Cuando la salud está pasando por una crisis, simplemente las cosas cambian por completo haciendo que nuestro ritmo de vida se vea forzado a cambiar de dirección en miras hacia la recuperación. Por otro lado, algunos médicos pintan el panorama con gran desesperanza, y por ende, activan la depresión entre otros escenarios psicológicos y emocionales.

Es importante que conozcas de Dios para enfrentar las respuestas que el mundo ofrece  cuando se encuentra con cualquier diagnóstico, que al estar enfrascado en la ciencia, no puede entender que el Todopoderoso  también es partícipe en los procesos de recuperación y sanación.

Una verdad contundente, es que la mayoría de las enfermedades nacen del corazón producto de una rabia, falta de perdón, peleas, angustias, estrés, tristezas, que no tienen nada que ver con el organismo, sino que estos se ven afectados por el estado de ánimo, por tu condición espiritual, al punto de bajar las defensas y dejarte vulnerable.

Recuerda los siguientes versículos para reprender dichos escenarios y que al momento de sentir el más mínimo indicio negativo de rabia, rencor y más relacionados, respondas con la Palabra de Dios para sanar.

Versículos a tomar en cuenta

Ciertamente él cargó con nuestras enfermedades y soportó nuestros dolores, pero nosotros lo consideramos herido, golpeado por Dios, y humillado. Él fue traspasado por nuestras rebeliones, y molido por nuestras iniquidades; sobre él recayó el castigo, precio de nuestra paz, y gracias a sus heridas fuimos sanados.
(Isaías 53:4-5)

Les dijo: «Yo soy el Señor su Dios. Si escuchan mi voz y hacen lo que yo considero justo, y si cumplen mis leyes y mandamientos, no traeré sobre ustedes ninguna de las enfermedades que traje sobre los egipcios. Yo soy el Señor, que les devuelve la salud».
(Éxodo 15:26)

Adora al Señor tu Dios, y él bendecirá tu pan y tu agua. «Yo apartaré de ustedes toda enfermedad»
(Éxodo 23:25)

Alaba, alma mía, al Señor; alabe todo mi ser su santo nombre. Alaba, alma mía, al Señor, y no olvides ninguno de sus beneficios. Él perdona todos tus pecados y sana todas tus dolencias.
(Salmo 103:1-3)

En su angustia clamaron al Señor, y él los salvó de su aflicción. Envió su palabra para sanarlos, y así los rescató del sepulcro.
(Salmo 107:19-20)

Dondequiera que vayan, prediquen este mensaje: “El reino de los cielos está cerca”. Sanen a los enfermos, resuciten a los muertos, limpien de su enfermedad a los que tienen lepra, expulsen a los demonios. Lo que ustedes recibieron gratis, denlo gratuitamente.
(Mateo 10:7-8)

¿Qué quieres que haga por ti? —le preguntó.
Rabí, quiero ver —respondió el ciego.
Puedes irte —le dijo Jesús—; tu fe te ha sanado.
Al momento recobró la vista y empezó a seguir a Jesús por el camino. (Marcos 10:51-52)

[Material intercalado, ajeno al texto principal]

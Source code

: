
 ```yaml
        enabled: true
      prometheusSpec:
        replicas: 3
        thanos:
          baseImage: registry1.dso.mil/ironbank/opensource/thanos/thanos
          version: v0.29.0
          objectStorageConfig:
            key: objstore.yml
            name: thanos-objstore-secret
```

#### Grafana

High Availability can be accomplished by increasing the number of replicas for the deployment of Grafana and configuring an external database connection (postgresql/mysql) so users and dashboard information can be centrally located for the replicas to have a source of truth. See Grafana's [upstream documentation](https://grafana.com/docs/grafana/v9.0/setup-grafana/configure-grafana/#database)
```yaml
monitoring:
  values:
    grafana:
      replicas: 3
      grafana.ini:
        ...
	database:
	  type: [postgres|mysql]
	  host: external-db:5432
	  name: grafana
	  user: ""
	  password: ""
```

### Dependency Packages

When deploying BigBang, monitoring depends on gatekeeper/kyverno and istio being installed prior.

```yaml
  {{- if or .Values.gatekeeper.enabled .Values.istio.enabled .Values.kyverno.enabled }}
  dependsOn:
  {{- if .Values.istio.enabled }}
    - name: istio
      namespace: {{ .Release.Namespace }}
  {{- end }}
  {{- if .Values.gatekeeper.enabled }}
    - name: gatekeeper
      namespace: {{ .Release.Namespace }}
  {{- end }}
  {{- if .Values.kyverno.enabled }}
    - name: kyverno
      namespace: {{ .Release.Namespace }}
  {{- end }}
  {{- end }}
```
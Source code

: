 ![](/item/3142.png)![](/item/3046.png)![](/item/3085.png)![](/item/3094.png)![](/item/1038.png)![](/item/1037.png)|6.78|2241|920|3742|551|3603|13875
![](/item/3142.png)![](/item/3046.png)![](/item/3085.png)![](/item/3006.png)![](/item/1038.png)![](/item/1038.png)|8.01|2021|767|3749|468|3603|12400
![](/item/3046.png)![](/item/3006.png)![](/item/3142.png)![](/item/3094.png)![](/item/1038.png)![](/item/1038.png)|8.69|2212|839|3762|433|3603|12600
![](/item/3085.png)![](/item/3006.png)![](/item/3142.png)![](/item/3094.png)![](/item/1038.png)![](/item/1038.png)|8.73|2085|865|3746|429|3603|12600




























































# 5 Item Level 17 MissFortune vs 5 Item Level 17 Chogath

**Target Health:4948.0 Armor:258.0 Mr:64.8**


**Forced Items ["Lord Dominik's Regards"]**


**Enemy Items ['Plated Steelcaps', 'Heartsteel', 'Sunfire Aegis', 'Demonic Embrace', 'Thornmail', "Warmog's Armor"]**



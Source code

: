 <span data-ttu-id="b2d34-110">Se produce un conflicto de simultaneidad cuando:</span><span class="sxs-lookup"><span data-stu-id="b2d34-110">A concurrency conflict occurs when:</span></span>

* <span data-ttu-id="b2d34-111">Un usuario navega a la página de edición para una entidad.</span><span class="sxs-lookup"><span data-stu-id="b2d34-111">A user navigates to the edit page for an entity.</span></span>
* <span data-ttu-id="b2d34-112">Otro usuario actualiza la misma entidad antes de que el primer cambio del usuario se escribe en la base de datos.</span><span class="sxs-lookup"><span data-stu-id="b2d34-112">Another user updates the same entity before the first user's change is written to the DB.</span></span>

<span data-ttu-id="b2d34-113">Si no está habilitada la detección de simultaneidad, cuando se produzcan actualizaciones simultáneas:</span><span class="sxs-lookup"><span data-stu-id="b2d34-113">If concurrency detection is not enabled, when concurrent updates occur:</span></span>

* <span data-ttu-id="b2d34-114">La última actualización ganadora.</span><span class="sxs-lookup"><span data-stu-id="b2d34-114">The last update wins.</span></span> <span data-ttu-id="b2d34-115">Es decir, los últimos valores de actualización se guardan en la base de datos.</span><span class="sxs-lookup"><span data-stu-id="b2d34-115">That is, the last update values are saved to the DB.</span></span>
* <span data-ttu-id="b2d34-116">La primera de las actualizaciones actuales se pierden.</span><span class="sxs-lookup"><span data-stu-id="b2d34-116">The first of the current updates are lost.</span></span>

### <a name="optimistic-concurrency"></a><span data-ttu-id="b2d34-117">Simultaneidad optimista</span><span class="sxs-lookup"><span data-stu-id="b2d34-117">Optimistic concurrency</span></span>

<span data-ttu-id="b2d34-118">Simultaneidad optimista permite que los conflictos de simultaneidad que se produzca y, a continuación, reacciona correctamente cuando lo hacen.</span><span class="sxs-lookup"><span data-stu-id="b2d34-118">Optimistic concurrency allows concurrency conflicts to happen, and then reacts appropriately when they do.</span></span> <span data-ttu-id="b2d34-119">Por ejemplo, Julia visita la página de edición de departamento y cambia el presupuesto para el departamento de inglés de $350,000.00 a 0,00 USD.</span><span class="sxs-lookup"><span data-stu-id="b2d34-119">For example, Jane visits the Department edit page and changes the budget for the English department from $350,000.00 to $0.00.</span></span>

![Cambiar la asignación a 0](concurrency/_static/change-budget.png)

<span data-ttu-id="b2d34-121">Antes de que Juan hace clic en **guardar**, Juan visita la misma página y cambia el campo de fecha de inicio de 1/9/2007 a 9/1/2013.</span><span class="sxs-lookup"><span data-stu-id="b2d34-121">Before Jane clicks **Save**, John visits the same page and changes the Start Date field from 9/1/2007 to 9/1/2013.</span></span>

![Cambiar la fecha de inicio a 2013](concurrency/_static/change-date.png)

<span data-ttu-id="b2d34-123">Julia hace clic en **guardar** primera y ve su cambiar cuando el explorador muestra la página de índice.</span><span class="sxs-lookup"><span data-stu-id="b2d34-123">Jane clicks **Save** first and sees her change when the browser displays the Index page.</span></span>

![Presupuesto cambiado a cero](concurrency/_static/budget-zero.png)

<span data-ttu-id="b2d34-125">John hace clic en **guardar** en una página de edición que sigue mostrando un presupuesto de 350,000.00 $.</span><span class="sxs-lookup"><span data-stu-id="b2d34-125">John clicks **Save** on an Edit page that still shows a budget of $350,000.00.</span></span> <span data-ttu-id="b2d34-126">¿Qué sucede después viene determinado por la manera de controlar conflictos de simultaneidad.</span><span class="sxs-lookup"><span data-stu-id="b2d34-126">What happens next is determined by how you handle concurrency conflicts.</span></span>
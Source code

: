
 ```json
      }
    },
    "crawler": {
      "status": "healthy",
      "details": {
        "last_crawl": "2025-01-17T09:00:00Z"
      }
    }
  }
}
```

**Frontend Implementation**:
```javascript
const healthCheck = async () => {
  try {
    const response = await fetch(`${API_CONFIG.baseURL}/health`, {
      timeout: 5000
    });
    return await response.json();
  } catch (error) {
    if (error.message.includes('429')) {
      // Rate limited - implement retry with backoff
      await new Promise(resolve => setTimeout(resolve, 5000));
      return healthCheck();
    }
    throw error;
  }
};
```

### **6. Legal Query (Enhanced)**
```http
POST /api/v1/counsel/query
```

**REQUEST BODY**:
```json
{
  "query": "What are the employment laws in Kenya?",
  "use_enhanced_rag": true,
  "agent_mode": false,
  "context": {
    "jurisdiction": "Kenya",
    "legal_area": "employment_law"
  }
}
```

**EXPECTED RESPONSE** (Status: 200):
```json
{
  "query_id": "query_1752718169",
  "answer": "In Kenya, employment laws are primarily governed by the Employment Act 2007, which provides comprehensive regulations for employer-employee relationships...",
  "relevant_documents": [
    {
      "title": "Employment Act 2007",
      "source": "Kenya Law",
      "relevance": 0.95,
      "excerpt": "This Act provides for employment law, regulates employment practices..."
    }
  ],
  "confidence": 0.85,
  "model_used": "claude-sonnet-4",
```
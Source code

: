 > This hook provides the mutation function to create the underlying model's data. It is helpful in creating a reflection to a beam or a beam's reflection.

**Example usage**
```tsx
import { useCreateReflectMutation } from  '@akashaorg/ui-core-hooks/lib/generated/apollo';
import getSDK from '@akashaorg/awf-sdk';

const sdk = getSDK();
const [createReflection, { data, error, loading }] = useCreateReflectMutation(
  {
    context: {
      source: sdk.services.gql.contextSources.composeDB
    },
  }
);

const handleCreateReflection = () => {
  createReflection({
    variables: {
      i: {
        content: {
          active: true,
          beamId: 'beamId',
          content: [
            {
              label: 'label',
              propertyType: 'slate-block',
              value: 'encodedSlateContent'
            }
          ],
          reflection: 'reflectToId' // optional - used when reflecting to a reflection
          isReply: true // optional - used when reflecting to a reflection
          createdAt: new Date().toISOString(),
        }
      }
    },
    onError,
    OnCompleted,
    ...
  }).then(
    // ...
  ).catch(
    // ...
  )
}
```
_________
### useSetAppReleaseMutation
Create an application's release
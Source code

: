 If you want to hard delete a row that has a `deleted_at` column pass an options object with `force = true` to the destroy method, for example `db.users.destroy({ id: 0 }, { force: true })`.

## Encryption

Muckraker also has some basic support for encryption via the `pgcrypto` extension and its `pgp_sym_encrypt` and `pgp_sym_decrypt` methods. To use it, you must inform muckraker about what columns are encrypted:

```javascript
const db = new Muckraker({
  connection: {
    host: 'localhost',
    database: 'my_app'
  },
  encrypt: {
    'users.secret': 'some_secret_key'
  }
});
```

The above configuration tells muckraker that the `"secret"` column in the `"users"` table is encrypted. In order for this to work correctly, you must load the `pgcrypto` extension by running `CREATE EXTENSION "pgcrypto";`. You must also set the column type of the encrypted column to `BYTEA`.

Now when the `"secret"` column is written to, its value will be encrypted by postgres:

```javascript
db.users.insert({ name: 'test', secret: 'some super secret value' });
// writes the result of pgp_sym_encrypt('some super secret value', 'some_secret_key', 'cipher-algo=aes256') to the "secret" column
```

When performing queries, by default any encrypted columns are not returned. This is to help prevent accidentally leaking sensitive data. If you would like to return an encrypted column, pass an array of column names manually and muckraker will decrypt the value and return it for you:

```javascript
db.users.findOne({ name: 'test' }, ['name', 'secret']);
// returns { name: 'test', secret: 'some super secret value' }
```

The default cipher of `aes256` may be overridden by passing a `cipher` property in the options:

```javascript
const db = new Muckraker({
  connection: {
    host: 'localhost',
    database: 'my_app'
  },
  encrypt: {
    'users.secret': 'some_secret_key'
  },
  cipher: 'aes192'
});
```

¿Está enfermo alguno de ustedes? Haga llamar a los ancianos de la iglesia para que oren por él y lo unjan con aceite en el nombre del Señor. La oración de fe sanará al enfermo y el Señor lo levantará. Y, si ha pecado, su pecado se le perdonará.
(Santiago 5:14-15)

Los justos claman, y el Señor los oye; los libra de todas sus angustias. El Señor está cerca de los quebrantados de corazón, y salva a los de espíritu abatido. Muchas son las angustias del justo, pero el Señor lo librará de todas ellas.